The next importance is the steadfast loyalty of the army to democratic rule. The fear that army leaders would be ambivalent or worse was never substantiated. It now stands as one of the most transparent boundaries between America and societies that succumbed to authoritarianism.
Next is a facet of human experience that is not peculiar to America – this is actually the wrongest mistake by an Englishman. In modern democratic societies, Lord Acton’s assertion that power corrupts was often the opposite of the truth as its expression. It is the absence of power that encourages irresponsibility. The powerlessness protects politicians who do not have the ability to influence events against the charge that their advocacy had detrimental consequences.
Although most Republican federal officials actively attempted to corrupt the election process or participated in the attempt, it was overwhelmingly those who had no real power. Contra Lord Acton, Republicans with real power – in the Supreme Court, in Republican states like Georgia or Arizona in the Senate.
The last source of my optimism for the future is a weakness. Specifically, it’s the false bravado of the Trump followers whose attempt at insurrection did not end in a bang, but in moaning: “Do not arrest me; Trump made me do it; I was just there to prove it. I did not know it was illegal, etc. ”
We cannot count on them always being intimidated into real action, as on Inauguration Day, and it is sad that our leaders will have to live with added security measures for some time to come. But the people with whom Hillary Clinton was too friendly when she called them ‘deplorable’ are, ironically, a threat to the preservation of the ‘law and order’ they claim to support – but not at all to the survival of democracy not.

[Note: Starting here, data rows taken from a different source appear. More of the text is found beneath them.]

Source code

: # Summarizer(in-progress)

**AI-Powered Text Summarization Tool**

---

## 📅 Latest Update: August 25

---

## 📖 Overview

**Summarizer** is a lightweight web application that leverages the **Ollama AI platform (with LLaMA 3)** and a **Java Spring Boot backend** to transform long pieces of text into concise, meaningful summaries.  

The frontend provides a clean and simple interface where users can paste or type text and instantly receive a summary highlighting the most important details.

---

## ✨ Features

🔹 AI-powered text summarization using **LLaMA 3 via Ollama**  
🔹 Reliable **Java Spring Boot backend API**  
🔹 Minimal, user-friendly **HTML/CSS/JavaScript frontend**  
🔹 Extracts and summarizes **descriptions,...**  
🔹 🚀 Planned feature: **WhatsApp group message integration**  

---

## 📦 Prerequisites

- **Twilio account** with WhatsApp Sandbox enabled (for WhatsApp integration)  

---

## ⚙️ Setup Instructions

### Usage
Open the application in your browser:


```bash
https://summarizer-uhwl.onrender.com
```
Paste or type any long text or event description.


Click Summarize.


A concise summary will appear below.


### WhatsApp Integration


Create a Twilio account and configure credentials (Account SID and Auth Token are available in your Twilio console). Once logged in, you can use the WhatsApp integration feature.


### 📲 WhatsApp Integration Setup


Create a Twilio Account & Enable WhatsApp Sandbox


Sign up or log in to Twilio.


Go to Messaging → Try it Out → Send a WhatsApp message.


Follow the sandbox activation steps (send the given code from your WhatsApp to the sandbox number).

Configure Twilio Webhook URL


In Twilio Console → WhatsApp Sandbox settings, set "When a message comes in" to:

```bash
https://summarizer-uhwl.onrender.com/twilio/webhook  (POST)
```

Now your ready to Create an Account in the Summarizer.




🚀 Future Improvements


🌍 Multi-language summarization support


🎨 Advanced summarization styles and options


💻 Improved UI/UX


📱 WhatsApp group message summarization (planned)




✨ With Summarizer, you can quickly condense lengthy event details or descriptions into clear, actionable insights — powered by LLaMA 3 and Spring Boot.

There is a danger – not that the results of free elections will be ignored, but that they will be fully implemented. Despite a growing majority of voters opposing intolerant populism, the balance between the Electoral College between the two government approaches is ominously slim.
But here, too, the impact of the past year will be on strengthening democracy. The combination of the renewed appreciation of the government’s positive role, evident from strong public support for COVID-19 relief, and the continuing weakening of the Republican Party in itself give President Biden a better chance than his two Democratic predecessors to decide. Policies that reduce the anger that fueled the populist boom.
Barney Frank represented Massachusetts for 16 terms in the U.S. House of Representatives (1981-2013) and was chairman of the House Financial Services Committee from 2007 to 2011.